---------- Provided records ----------

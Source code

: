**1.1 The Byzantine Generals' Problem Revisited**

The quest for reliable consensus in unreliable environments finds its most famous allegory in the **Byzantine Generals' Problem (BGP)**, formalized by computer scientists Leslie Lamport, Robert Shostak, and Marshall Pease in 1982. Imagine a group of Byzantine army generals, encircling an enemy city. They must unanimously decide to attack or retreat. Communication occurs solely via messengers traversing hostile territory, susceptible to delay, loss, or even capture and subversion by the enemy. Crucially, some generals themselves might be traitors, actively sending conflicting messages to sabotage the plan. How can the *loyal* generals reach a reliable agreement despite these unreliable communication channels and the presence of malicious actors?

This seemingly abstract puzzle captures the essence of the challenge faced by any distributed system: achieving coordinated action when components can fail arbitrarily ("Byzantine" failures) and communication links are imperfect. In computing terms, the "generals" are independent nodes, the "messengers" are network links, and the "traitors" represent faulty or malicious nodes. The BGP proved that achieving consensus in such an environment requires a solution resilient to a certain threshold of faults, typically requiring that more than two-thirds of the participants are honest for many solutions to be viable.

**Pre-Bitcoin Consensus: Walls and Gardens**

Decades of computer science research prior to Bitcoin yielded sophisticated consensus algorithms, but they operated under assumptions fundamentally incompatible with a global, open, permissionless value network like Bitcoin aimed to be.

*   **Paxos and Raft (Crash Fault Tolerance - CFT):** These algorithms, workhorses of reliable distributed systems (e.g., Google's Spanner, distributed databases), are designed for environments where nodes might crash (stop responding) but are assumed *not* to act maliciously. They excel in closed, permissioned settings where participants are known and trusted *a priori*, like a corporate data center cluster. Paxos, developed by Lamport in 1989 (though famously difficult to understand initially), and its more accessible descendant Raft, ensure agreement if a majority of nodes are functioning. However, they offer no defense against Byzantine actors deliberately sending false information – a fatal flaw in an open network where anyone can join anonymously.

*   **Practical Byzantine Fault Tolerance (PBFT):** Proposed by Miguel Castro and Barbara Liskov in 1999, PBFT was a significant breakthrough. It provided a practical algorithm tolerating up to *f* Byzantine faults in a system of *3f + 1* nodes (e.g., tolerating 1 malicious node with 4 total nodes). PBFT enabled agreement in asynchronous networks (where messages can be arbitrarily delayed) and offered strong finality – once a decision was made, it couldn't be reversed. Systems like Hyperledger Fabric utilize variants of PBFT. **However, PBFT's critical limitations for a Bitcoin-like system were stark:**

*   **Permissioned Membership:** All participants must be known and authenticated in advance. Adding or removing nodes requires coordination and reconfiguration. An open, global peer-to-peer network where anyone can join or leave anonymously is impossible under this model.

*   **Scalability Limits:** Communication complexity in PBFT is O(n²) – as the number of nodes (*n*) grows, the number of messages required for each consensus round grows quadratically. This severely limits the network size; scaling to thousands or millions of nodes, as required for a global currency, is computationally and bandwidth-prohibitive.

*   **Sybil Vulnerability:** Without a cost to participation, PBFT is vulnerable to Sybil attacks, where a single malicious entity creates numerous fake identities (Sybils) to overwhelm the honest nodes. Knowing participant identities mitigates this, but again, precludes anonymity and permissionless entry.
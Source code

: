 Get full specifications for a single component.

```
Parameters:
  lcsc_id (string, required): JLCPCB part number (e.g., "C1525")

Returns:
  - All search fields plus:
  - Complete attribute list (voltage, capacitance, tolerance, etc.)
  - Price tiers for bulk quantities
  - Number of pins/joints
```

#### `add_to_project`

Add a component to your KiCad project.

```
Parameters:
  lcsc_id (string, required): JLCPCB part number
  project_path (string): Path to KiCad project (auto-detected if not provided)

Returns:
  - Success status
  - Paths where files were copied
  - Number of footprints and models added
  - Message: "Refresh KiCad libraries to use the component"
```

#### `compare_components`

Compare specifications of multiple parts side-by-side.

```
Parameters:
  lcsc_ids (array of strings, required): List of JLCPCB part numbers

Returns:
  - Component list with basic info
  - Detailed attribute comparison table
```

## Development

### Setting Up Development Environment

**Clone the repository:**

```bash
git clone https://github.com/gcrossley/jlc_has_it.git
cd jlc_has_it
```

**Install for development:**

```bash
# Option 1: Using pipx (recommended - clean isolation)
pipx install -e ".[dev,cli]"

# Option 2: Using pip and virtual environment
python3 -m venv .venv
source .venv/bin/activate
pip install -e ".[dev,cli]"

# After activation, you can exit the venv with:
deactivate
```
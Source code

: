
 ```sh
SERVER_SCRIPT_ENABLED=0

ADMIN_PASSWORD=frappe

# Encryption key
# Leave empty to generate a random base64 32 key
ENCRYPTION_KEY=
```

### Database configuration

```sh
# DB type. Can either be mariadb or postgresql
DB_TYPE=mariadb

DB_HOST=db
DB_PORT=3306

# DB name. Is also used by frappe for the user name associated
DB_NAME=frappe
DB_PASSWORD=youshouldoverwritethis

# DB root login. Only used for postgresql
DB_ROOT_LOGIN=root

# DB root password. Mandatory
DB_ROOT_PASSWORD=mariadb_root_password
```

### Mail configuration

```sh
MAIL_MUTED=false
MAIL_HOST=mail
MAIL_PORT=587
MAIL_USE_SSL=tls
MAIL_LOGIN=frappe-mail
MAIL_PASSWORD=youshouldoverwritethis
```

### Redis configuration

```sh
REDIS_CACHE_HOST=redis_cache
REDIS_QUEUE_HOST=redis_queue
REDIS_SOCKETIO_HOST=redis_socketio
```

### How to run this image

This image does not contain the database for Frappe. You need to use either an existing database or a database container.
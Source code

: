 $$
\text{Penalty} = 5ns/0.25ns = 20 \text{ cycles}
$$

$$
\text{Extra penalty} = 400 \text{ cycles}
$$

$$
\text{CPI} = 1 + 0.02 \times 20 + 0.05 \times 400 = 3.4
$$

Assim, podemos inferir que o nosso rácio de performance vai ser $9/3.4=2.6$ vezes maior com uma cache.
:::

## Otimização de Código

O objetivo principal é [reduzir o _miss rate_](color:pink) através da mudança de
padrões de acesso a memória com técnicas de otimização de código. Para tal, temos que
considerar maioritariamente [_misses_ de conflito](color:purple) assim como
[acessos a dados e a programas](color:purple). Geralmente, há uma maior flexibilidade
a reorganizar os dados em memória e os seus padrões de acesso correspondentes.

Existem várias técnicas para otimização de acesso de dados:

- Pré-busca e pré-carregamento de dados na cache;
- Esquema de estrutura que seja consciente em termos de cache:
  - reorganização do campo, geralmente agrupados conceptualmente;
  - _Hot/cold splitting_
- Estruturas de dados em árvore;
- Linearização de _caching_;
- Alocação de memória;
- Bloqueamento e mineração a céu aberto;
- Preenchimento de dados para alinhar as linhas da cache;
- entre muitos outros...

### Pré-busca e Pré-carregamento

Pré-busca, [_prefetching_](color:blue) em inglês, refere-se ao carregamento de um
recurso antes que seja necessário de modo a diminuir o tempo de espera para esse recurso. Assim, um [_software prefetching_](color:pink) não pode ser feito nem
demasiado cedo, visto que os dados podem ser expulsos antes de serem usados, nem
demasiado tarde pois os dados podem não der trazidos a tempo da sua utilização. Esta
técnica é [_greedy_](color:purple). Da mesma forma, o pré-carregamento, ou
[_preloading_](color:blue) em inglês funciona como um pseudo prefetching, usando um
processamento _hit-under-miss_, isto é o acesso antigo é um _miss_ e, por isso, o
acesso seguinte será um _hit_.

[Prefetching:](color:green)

----------

**Prompt**
Scan the records for lines that hold "were", and reproduce each one you find.

**Solution to the problem**
*   **Practical Byzantine Fault Tolerance (PBFT):** Proposed by Miguel Castro and Barbara Liskov in 1999, PBFT was a significant breakthrough. It provided a practical algorithm tolerating up to *f* Byzantine faults in a system of *3f + 1* nodes (e.g., tolerating 1 malicious node with 4 total nodes). PBFT enabled agreement in asynchronous networks (where messages can be arbitrarily delayed) and offered strong finality – once a decision was made, it couldn't be reversed. Systems like Hyperledger Fabric utilize variants of PBFT. **However, PBFT's critical limitations for a Bitcoin-like system were stark:**
  - Paths where files were copied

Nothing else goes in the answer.